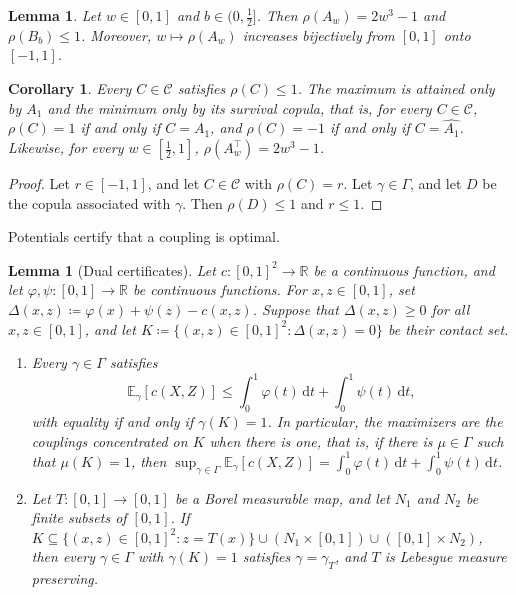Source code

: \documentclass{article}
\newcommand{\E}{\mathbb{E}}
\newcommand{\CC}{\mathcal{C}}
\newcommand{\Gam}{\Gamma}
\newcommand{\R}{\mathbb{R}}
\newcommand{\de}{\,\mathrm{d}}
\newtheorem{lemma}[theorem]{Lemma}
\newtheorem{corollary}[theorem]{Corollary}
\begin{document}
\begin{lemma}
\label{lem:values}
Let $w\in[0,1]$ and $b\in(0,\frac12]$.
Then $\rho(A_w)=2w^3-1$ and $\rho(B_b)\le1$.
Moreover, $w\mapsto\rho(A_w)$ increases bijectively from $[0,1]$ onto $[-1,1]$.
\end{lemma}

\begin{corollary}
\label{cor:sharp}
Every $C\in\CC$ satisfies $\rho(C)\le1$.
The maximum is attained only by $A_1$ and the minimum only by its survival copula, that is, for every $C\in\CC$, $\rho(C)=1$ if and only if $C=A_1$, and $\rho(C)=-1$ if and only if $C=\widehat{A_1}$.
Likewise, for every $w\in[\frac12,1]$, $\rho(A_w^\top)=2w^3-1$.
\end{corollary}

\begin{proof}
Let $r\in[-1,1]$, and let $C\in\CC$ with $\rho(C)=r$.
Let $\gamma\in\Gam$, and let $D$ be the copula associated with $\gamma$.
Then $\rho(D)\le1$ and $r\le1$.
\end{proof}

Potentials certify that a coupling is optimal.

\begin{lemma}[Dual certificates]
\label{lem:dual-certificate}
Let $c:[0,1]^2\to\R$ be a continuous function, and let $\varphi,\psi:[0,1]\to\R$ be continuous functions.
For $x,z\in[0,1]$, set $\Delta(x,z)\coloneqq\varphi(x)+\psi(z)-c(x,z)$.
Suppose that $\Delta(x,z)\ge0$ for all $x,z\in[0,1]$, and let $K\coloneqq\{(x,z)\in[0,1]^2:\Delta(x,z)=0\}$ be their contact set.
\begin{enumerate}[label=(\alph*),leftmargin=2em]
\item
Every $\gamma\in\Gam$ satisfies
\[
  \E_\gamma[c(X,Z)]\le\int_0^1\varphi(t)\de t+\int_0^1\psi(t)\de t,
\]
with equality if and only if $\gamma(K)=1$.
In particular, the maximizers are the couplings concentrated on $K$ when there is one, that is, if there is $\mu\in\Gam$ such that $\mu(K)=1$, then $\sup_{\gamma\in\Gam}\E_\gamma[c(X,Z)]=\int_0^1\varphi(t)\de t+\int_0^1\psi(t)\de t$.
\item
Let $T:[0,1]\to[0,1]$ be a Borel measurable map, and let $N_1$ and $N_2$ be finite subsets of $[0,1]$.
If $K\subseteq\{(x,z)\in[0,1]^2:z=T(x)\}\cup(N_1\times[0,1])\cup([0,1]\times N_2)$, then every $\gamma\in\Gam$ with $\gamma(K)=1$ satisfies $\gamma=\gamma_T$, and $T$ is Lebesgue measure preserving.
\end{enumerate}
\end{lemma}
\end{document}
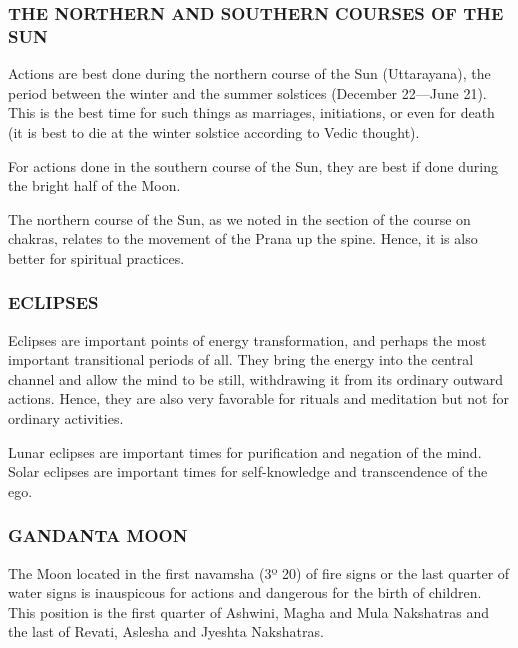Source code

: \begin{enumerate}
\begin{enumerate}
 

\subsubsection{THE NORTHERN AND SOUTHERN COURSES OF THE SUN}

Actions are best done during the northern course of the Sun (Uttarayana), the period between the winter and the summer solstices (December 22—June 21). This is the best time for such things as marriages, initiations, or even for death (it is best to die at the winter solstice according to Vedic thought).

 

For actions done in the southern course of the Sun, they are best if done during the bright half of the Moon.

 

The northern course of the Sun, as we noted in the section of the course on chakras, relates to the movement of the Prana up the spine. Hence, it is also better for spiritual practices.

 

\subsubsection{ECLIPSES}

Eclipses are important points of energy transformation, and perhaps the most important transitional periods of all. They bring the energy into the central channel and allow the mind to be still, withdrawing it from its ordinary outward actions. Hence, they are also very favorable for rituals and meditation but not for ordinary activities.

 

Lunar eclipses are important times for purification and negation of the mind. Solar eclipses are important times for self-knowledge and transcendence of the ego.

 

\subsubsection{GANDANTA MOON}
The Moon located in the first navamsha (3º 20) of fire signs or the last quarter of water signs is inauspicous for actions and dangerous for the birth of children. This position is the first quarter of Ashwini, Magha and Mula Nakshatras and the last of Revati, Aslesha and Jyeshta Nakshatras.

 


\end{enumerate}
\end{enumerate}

WHAT THE TASK REQUIRES =>
Pictures omitted, give the entries again exactly.

TASK ANSWER =>
Source code

: \documentclass{article}
\newcommand{\E}{\mathbb{E}}
\newcommand{\CC}{\mathcal{C}}
\newcommand{\Gam}{\Gamma}
\newcommand{\R}{\mathbb{R}}
\newcommand{\de}{\,\mathrm{d}}
\newtheorem{lemma}[theorem]{Lemma}
\newtheorem{corollary}[theorem]{Corollary}
\begin{document}
\begin{lemma}
\label{lem:values}
Let $w\in[0,1]$ and $b\in(0,\frac12]$.
Then $\rho(A_w)=2w^3-1$ and $\rho(B_b)\le1$.
Moreover, $w\mapsto\rho(A_w)$ increases bijectively from $[0,1]$ onto $[-1,1]$.
\end{lemma}

\begin{corollary}
\label{cor:sharp}
Every $C\in\CC$ satisfies $\rho(C)\le1$.
The maximum is attained only by $A_1$ and the minimum only by its survival copula, that is, for every $C\in\CC$, $\rho(C)=1$ if and only if $C=A_1$, and $\rho(C)=-1$ if and only if $C=\widehat{A_1}$.
Likewise, for every $w\in[\frac12,1]$, $\rho(A_w^\top)=2w^3-1$.
\end{corollary}

\begin{proof}
Let $r\in[-1,1]$, and let $C\in\CC$ with $\rho(C)=r$.
Let $\gamma\in\Gam$, and let $D$ be the copula associated with $\gamma$.
Then $\rho(D)\le1$ and $r\le1$.
\end{proof}

Potentials certify that a coupling is optimal.

\begin{lemma}[Dual certificates]
\label{lem:dual-certificate}
Let $c:[0,1]^2\to\R$ be a continuous function, and let $\varphi,\psi:[0,1]\to\R$ be continuous functions.
For $x,z\in[0,1]$, set $\Delta(x,z)\coloneqq\varphi(x)+\psi(z)-c(x,z)$.
Suppose that $\Delta(x,z)\ge0$ for all $x,z\in[0,1]$, and let $K\coloneqq\{(x,z)\in[0,1]^2:\Delta(x,z)=0\}$ be their contact set.
\begin{enumerate}[label=(\alph*),leftmargin=2em]
\item
Every $\gamma\in\Gam$ satisfies
\[
  \E_\gamma[c(X,Z)]\le\int_0^1\varphi(t)\de t+\int_0^1\psi(t)\de t,
\]
with equality if and only if $\gamma(K)=1$.
In particular, the maximizers are the couplings concentrated on $K$ when there is one, that is, if there is $\mu\in\Gam$ such that $\mu(K)=1$, then $\sup_{\gamma\in\Gam}\E_\gamma[c(X,Z)]=\int_0^1\varphi(t)\de t+\int_0^1\psi(t)\de t$.
\item
Let $T:[0,1]\to[0,1]$ be a Borel measurable map, and let $N_1$ and $N_2$ be finite subsets of $[0,1]$.
If $K\subseteq\{(x,z)\in[0,1]^2:z=T(x)\}\cup(N_1\times[0,1])\cup([0,1]\times N_2)$, then every $\gamma\in\Gam$ with $\gamma(K)=1$ satisfies $\gamma=\gamma_T$, and $T$ is Lebesgue measure preserving.
\end{enumerate}
\end{lemma}
\end{document}
Source code

: \begin{enumerate}
\begin{enumerate}
 

\subsubsection{THE NORTHERN AND SOUTHERN COURSES OF THE SUN}

Actions are best done during the northern course of the Sun (Uttarayana), the period between the winter and the summer solstices (December 22—June 21). This is the best time for such things as marriages, initiations, or even for death (it is best to die at the winter solstice according to Vedic thought).

 

For actions done in the southern course of the Sun, they are best if done during the bright half of the Moon.

 

The northern course of the Sun, as we noted in the section of the course on chakras, relates to the movement of the Prana up the spine. Hence, it is also better for spiritual practices.

 

\subsubsection{ECLIPSES}

Eclipses are important points of energy transformation, and perhaps the most important transitional periods of all. They bring the energy into the central channel and allow the mind to be still, withdrawing it from its ordinary outward actions. Hence, they are also very favorable for rituals and meditation but not for ordinary activities.

 

Lunar eclipses are important times for purification and negation of the mind. Solar eclipses are important times for self-knowledge and transcendence of the ego.

 

\subsubsection{GANDANTA MOON}
The Moon located in the first navamsha (3º 20) of fire signs or the last quarter of water signs is inauspicous for actions and dangerous for the birth of children. This position is the first quarter of Ashwini, Magha and Mula Nakshatras and the last of Revati, Aslesha and Jyeshta Nakshatras.

 


\end{enumerate}
\end{enumerate}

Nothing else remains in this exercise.